● **What you need to do**:
Return copies of the lines below that mention "Java".

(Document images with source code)

+ + + + +

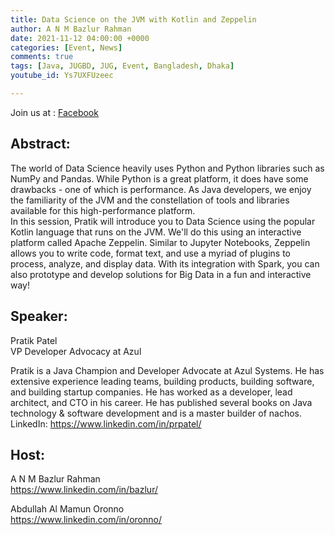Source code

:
 ```yaml
---
title: Data Science on the JVM with Kotlin and Zeppelin
author: A N M Bazlur Rahman
date: 2021-11-12 04:00:00 +0000
categories: [Event, News]
comments: true
tags: [Java, JUGBD, JUG, Event, Bangladesh, Dhaka]
youtube_id: Ys7UXFUzeec

---
```


Join us at : [Facebook](https://fb.me/e/4qZliR5dH)


## Abstract: 

The world of Data Science heavily uses Python and Python libraries such as NumPy and Pandas. While Python is a great platform, it does have some drawbacks - one of which is performance. As Java developers, we enjoy the familiarity of the JVM and the constellation of tools and libraries available for this high-performance platform.\
In this session, Pratik will introduce you to Data Science using the popular Kotlin language that runs on the JVM. We'll do this using an interactive platform called Apache Zeppelin. Similar to Jupyter Notebooks, Zeppelin allows you to write code, format text, and use a myriad of plugins to process, analyze, and display data. With its integration with Spark, you can also prototype and develop solutions for Big Data in a fun and interactive way!

## Speaker:
Pratik Patel\
VP Developer Advocacy at Azul

Pratik is a Java Champion and Developer Advocate at Azul Systems. He has extensive experience leading teams, building products, building software, and building startup companies. He has worked as a developer, lead architect, and CTO in his career. He has published several books on Java technology & software development and is a master builder of nachos.
LinkedIn: https://www.linkedin.com/in/prpatel/


## Host:
A N M Bazlur Rahman\
https://www.linkedin.com/in/bazlur/

Abdullah Al Mamun Oronno\
https://www.linkedin.com/in/oronno/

+ + + + +

● **Exercise response**:
tags: [Java, JUGBD, JUG, Event, Bangladesh, Dhaka]
The world of Data Science heavily uses Python and Python libraries such as NumPy and Pandas. While Python is a great platform, it does have some drawbacks - one of which is performance. As Java developers, we enjoy the familiarity of the JVM and the constellation of tools and libraries available for this high-performance platform.\
Pratik is a Java Champion and Developer Advocate at Azul Systems. He has extensive experience leading teams, building products, building software, and building startup companies. He has worked as a developer, lead architect, and CTO in his career. He has published several books on Java technology & software development and is a master builder of nachos.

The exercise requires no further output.